S’il y a probablement beaucoup de vérité dans cette conception du caractère des vieux Argiens, personne ne contestera que le poète n’ait poussé bien loin leur barbarie et que, par suite, son poème, où l’on retrouve si souvent l’accent de la véritable tragédie, ne confine parfois au mélodrame.

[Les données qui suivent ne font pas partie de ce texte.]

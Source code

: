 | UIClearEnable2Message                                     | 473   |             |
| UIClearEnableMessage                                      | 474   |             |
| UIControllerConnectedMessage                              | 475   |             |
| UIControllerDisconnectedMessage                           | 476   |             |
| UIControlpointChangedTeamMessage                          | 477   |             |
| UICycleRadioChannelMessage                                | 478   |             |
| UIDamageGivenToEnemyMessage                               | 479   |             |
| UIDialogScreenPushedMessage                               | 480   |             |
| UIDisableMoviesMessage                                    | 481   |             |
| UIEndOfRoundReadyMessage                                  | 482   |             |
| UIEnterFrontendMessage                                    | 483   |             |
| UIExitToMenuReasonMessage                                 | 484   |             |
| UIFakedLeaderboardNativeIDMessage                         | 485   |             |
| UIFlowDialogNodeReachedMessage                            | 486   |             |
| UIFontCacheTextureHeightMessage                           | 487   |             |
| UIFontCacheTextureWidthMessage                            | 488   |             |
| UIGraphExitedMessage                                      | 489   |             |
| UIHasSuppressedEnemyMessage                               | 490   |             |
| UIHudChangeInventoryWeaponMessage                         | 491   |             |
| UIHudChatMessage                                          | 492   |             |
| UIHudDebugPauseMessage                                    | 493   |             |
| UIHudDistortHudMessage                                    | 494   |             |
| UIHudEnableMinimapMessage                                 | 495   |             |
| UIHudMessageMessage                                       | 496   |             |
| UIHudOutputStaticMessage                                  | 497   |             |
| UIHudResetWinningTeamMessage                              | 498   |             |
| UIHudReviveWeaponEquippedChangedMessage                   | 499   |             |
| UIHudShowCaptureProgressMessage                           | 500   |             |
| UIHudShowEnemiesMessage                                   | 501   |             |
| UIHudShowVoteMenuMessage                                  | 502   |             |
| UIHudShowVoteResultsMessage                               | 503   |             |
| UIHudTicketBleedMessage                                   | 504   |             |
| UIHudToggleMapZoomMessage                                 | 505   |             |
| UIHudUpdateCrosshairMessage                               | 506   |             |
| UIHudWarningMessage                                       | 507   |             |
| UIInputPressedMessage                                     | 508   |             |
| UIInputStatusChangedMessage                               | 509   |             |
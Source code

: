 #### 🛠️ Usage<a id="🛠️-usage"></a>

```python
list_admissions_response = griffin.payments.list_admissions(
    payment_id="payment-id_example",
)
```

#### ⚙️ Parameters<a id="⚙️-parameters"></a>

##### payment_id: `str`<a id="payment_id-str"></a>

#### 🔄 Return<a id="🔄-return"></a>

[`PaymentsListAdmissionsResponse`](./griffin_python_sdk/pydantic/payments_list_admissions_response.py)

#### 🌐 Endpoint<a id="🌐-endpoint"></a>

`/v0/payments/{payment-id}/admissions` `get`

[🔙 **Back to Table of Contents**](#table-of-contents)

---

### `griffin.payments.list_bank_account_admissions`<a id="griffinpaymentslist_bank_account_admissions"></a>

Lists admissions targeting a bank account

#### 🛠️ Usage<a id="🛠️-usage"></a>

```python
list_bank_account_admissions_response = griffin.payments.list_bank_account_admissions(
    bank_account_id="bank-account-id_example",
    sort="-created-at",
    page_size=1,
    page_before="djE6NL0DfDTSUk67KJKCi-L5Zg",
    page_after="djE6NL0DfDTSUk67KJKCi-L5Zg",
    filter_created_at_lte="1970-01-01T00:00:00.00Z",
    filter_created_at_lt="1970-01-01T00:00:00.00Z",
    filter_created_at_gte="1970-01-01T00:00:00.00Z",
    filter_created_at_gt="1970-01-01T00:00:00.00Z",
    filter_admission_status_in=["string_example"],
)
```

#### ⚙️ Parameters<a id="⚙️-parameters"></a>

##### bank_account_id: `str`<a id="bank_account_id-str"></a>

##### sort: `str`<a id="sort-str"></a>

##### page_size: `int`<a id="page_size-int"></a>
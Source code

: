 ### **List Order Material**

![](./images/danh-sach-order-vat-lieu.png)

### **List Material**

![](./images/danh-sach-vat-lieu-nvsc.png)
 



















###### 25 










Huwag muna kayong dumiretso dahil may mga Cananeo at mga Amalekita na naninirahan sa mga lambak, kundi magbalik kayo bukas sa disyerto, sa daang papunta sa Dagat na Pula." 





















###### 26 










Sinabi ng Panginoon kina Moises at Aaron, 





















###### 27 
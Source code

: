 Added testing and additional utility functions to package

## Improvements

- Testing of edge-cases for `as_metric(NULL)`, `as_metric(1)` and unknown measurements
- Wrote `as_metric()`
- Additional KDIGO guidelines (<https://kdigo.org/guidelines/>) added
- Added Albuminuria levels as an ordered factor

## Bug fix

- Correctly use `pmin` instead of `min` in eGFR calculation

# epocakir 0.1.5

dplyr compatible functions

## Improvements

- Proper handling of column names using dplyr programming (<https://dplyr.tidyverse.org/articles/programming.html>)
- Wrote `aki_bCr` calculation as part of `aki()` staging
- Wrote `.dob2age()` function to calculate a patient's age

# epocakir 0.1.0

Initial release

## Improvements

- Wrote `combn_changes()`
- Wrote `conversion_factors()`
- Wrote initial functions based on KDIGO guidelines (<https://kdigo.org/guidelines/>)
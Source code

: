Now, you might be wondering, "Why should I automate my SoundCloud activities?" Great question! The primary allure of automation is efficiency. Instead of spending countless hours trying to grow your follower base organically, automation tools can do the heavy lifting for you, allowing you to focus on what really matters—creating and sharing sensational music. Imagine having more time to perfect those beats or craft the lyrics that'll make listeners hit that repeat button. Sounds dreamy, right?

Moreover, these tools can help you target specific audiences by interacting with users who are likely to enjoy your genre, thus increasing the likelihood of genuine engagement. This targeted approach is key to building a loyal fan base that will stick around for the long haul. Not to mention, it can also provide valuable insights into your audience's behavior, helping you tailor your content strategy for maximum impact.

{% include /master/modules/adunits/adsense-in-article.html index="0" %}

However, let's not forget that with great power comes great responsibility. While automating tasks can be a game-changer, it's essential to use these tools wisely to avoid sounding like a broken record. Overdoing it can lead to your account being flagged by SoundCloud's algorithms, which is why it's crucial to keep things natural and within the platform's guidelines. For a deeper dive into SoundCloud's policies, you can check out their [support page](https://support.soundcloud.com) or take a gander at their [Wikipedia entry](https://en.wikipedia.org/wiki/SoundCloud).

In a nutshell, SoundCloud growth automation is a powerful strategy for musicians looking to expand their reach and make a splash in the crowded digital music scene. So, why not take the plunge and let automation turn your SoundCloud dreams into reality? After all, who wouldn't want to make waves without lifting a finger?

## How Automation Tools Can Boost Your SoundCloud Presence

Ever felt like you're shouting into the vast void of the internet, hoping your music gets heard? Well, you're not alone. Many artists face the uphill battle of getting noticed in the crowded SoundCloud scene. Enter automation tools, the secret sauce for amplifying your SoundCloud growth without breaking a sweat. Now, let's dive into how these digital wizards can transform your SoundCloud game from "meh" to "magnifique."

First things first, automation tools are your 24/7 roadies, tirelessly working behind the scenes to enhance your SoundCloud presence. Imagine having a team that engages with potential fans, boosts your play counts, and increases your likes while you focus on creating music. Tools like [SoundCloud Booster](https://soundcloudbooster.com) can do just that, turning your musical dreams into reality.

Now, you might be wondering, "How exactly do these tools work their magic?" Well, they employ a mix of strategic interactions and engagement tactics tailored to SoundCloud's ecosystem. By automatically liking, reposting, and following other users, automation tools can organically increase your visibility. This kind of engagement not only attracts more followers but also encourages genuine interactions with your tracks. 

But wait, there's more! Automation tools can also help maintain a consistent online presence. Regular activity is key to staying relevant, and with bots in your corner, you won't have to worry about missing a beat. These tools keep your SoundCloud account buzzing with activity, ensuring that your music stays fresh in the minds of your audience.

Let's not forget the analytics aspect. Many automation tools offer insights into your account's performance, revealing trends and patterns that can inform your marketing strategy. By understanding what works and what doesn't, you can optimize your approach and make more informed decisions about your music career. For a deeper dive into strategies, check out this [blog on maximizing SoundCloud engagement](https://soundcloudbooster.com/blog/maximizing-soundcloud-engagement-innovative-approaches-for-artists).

Quand Oreste, pour pénétrer dans le palais, a annoncé, par une ruse ingénieuse, sa propre mort, la Clytemnestre d’Eschyle conserve une attitude décente à cette nouvelle inattendue. Elle n’affecte point la douleur, mais elle ne laisse pas éclater la joie dont elle est pleine : elle se contente d’inviter le prétendu messager à entrer dans le palais, et, bien que celui-ci lui demande si elle veut qu’on lui apporte les cendres d’Oreste ou qu’on les ensevelisse dans le lieu où il est mort, elle ne donne aucune réponse ; elle annonce simplement qu’elle délibérera sur l’événement avec le maître d’Argos et avec ses amis. Chez Leconte de Lisle, le premier mot de Clytemnestre est pour refuser brutalement les cendres de son fils, et le second pour menacer sa fille :

Orestès.

Veux-tu qu’il rende l’urne où sont les cendres ?


Klytaimnestra.

                                                                              Non.
Tu diras qu’il la garde et qu’il l’ensevelisse.


Élektra.

Ô race misérable et vouée au supplice !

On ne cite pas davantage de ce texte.